Document images with source code
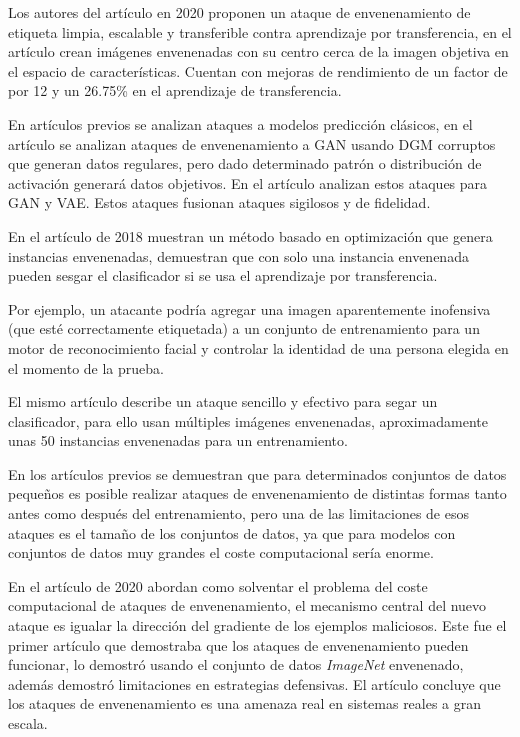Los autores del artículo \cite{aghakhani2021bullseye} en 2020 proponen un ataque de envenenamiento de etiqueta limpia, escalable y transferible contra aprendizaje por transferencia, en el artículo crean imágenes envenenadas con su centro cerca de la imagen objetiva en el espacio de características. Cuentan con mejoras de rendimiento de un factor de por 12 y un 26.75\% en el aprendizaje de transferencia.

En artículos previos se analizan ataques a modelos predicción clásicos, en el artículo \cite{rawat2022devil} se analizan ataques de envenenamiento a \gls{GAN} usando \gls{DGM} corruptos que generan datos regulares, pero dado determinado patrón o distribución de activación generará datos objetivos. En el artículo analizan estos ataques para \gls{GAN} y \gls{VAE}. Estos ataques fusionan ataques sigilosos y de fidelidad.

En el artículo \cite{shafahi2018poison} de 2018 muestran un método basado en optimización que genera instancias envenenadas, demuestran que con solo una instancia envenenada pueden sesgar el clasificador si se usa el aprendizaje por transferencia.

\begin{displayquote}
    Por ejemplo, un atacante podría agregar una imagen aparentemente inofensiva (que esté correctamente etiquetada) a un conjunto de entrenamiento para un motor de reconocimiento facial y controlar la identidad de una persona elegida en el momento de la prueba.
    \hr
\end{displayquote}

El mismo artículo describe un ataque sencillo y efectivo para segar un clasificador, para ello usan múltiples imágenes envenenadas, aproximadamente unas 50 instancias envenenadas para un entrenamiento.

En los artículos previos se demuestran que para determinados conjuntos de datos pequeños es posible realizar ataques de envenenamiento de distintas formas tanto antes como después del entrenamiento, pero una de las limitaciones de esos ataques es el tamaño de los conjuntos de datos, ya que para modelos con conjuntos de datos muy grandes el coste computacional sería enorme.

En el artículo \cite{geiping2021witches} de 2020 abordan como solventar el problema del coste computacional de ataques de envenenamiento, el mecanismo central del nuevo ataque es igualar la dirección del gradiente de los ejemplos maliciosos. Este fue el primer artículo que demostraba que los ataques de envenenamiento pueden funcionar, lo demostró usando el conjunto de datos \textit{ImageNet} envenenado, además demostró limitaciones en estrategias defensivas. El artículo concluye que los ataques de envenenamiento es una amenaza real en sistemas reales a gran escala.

§ **Work item**
Pictures stay out; reproduce every line of the records exactly.

§ **Output of the exercise**
Los autores del artículo \cite{aghakhani2021bullseye} en 2020 proponen un ataque de envenenamiento de etiqueta limpia, escalable y transferible contra aprendizaje por transferencia, en el artículo crean imágenes envenenadas con su centro cerca de la imagen objetiva en el espacio de características. Cuentan con mejoras de rendimiento de un factor de por 12 y un 26.75\% en el aprendizaje de transferencia.

En artículos previos se analizan ataques a modelos predicción clásicos, en el artículo \cite{rawat2022devil} se analizan ataques de envenenamiento a \gls{GAN} usando \gls{DGM} corruptos que generan datos regulares, pero dado determinado patrón o distribución de activación generará datos objetivos. En el artículo analizan estos ataques para \gls{GAN} y \gls{VAE}. Estos ataques fusionan ataques sigilosos y de fidelidad.

En el artículo \cite{shafahi2018poison} de 2018 muestran un método basado en optimización que genera instancias envenenadas, demuestran que con solo una instancia envenenada pueden sesgar el clasificador si se usa el aprendizaje por transferencia.

\begin{displayquote}
    Por ejemplo, un atacante podría agregar una imagen aparentemente inofensiva (que esté correctamente etiquetada) a un conjunto de entrenamiento para un motor de reconocimiento facial y controlar la identidad de una persona elegida en el momento de la prueba.
    \hr
\end{displayquote}

El mismo artículo describe un ataque sencillo y efectivo para segar un clasificador, para ello usan múltiples imágenes envenenadas, aproximadamente unas 50 instancias envenenadas para un entrenamiento.

En los artículos previos se demuestran que para determinados conjuntos de datos pequeños es posible realizar ataques de envenenamiento de distintas formas tanto antes como después del entrenamiento, pero una de las limitaciones de esos ataques es el tamaño de los conjuntos de datos, ya que para modelos con conjuntos de datos muy grandes el coste computacional sería enorme.

En el artículo \cite{geiping2021witches} de 2020 abordan como solventar el problema del coste computacional de ataques de envenenamiento, el mecanismo central del nuevo ataque es igualar la dirección del gradiente de los ejemplos maliciosos. Este fue el primer artículo que demostraba que los ataques de envenenamiento pueden funcionar, lo demostró usando el conjunto de datos \textit{ImageNet} envenenado, además demostró limitaciones en estrategias defensivas. El artículo concluye que los ataques de envenenamiento es una amenaza real en sistemas reales a gran escala.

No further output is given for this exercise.